> _Problem to work on_: Set down exactly the lines below, starting at the one that contains "You should be" and ending at the one that contains "Python package was", with both of those lines included and nothing else.

[Provided records Boundary: Start]

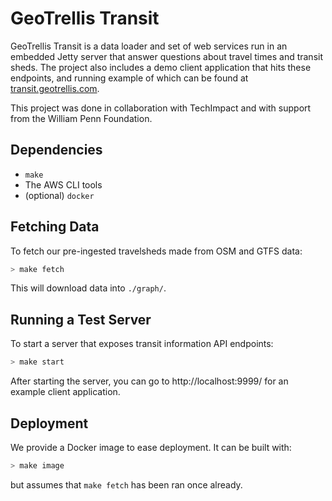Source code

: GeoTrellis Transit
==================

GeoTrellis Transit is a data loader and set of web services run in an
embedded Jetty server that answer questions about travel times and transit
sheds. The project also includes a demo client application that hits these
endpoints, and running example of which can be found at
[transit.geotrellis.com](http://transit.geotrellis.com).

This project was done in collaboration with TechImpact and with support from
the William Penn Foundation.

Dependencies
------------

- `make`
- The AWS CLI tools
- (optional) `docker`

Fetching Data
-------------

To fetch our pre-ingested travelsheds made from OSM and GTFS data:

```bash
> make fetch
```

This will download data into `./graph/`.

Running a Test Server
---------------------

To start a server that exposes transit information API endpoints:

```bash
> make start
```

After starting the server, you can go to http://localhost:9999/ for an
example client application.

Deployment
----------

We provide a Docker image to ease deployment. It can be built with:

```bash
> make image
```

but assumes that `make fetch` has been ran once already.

[Provided records Boundary: End]
[Provided records Boundary: Start]

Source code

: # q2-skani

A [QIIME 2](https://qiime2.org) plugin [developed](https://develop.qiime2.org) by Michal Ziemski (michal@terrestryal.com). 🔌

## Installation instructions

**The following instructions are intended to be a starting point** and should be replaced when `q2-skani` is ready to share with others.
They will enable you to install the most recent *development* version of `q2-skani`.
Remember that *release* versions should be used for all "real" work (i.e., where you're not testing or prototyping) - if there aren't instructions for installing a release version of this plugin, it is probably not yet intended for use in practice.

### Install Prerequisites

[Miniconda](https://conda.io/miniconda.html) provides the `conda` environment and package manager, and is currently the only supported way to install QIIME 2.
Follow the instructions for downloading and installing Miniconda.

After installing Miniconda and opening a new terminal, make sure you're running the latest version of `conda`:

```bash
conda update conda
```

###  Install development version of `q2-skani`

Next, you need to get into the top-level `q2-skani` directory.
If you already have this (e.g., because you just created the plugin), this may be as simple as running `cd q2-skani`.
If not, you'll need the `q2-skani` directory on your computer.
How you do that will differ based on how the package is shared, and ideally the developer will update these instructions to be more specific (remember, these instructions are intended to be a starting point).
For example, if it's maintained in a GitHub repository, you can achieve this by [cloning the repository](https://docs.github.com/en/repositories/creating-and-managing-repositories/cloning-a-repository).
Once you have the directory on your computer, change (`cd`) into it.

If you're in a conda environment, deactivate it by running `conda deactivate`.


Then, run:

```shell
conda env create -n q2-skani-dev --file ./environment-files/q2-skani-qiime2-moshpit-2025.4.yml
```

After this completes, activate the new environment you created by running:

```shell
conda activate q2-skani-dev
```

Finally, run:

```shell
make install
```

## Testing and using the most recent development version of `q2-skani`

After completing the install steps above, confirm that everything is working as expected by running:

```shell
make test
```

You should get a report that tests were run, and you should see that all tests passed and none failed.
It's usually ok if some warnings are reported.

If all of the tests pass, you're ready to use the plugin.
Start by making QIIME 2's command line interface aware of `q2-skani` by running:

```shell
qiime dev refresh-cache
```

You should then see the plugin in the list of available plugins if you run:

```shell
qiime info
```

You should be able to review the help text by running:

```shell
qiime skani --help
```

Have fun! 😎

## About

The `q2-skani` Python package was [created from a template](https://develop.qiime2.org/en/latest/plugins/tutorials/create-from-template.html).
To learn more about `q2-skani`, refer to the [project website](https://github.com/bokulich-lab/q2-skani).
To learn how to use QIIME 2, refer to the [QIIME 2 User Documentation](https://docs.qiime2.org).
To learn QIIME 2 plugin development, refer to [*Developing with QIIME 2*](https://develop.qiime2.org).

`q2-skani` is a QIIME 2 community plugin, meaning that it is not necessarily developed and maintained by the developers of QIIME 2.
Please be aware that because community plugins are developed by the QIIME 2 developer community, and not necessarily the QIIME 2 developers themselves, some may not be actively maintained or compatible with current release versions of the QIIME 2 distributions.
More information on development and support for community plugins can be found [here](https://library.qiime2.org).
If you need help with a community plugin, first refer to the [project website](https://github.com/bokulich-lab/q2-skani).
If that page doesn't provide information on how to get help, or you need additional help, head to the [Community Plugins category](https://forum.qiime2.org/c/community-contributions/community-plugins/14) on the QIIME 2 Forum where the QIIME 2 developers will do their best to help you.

[Provided records Boundary: End]

> _Your solution_:
You should be able to review the help text by running:

```shell
qiime skani --help
```

Have fun! 😎

## About

The `q2-skani` Python package was [created from a template](https://develop.qiime2.org/en/latest/plugins/tutorials/create-from-template.html).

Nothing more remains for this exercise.